Now that the brouhaha relating to the forced caesarean case has abated, it is time to step back a little and consider the wider picture on mental capacity in UK law. And yes, the wider picture is no Normal Rockwell painting.
A major criticism of the forced caesarean case is that the views and wishes of the mother are not discussed in the judgment. The second other major criticism is that the human rights of the mother are also not discussed in the judgment.
As a comparison, consider the incapacitated sterilisation case. The views and wishes of the adult male are discussed in great length in the judgment: the adult male, even though incapacitated, clearly wishes to undergo the sterilisation. The human rights of the incapacitated male are not discussed in the judgment.
In both cases, the fundamental legal issue is to consider the views, opinions and wishes of the person, in order to achieve the protection of his or her human rights. References to human rights have become trite. However, this point is crucial. What is meant by human rights? Does that reference cover bodily integrity (protected under Art. 8 ECHR), or the right to procreate (protected in conjunction with the right to marry under Art. 12 ECHR)?
The wider picture is wider. The wider picture deals with the right to recognition before the law under Art. 12 CRPD. The Draft General Comment on Art. 12 CRPD by the CRPD Committee states the following, in paras. 12 and 13:
12. Legal capacity and mental capacity are distinct concepts. Legal capacity is the ability to hold rights and duties (legal standing) and to exercise these rights and duties (legal agency). It is the key to accessing meaningful participation in society. Mental capacity refers to the decision-making skills of an individual, which naturally vary among individuals and may be different for a given individual depending on many factors, including environmental and social factors. Article 12 does not permit perceived or actual deficits in mental capacity to be used as justification for denying legal capacity.

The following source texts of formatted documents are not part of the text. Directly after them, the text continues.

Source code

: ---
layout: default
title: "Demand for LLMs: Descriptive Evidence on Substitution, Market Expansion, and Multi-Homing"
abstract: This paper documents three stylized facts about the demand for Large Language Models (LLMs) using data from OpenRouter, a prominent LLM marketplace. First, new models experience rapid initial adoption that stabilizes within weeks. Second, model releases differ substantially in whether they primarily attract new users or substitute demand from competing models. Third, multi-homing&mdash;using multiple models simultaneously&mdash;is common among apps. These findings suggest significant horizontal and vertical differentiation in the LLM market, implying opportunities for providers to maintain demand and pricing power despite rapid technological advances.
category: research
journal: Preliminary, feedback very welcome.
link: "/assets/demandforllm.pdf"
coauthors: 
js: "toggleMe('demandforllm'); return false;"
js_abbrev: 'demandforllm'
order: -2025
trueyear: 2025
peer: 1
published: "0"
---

13. In most of the state reports the Committee has examined so far, the concepts of mental and legal capacity have been conflated so that where an individual is thought to have impaired decision-making skills, often because of a cognitive or psychosocial disability, her legal capacity to make a particular decision is consequentially removed. This can be done simply based on the diagnosis of a disability (status approach), or where an individual makes a decision that is thought to have negative consequences (outcome approach), or where an individual’s decision-making skills are thought to be deficient (functional approach). In all these approaches, an individual’s disability and or decision-making skills are accepted as a legitimate basis for denying her legal capacity and lowering her status as a person before the law. Article 12 does not permit this discriminatory denial of legal capacity and instead requires that support be provided for the exercise of legal capacity.

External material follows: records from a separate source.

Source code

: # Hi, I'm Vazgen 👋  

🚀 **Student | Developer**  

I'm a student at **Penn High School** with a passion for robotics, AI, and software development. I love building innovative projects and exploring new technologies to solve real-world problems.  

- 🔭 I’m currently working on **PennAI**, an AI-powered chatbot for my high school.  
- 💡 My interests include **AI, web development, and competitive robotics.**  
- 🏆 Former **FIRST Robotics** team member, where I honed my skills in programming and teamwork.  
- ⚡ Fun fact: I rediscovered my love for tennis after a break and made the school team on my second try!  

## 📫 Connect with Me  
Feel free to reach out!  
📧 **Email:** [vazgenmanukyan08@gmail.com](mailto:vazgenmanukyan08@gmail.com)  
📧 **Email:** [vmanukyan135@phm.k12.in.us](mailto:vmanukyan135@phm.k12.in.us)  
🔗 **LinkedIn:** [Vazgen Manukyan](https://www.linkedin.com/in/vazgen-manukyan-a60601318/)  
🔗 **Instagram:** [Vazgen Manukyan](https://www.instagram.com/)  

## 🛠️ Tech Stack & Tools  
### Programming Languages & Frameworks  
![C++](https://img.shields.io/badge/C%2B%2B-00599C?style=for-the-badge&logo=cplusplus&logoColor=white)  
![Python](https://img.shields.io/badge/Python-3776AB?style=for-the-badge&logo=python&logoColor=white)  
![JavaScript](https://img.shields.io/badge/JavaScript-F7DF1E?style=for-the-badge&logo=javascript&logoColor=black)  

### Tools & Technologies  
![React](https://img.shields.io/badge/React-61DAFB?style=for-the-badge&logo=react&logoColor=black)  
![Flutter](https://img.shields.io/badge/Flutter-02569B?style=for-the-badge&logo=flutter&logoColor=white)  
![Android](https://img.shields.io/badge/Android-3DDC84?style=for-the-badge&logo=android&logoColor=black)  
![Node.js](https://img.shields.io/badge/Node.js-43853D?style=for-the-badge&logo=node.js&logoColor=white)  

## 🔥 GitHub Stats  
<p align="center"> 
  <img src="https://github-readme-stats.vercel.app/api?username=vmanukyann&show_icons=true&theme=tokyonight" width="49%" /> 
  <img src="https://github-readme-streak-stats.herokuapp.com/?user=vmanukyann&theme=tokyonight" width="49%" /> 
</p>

In light of the above, rather than focusing on any particular criticisms of these cases, it is urgent to take issue with two things in the Mental Capacity Act:
1. That a person may be regarded as lacking decision-making capacity, which then is used to deny him or her legal capacity
2. That the consideration of best interests is carried out without any reference to human rights
The wider picture then is wider.
The first and obvious point is to introduce a Disability Rights Act, which will incorporate the CRPD in UK law.
The second point is to amend the Mental Capacity Act.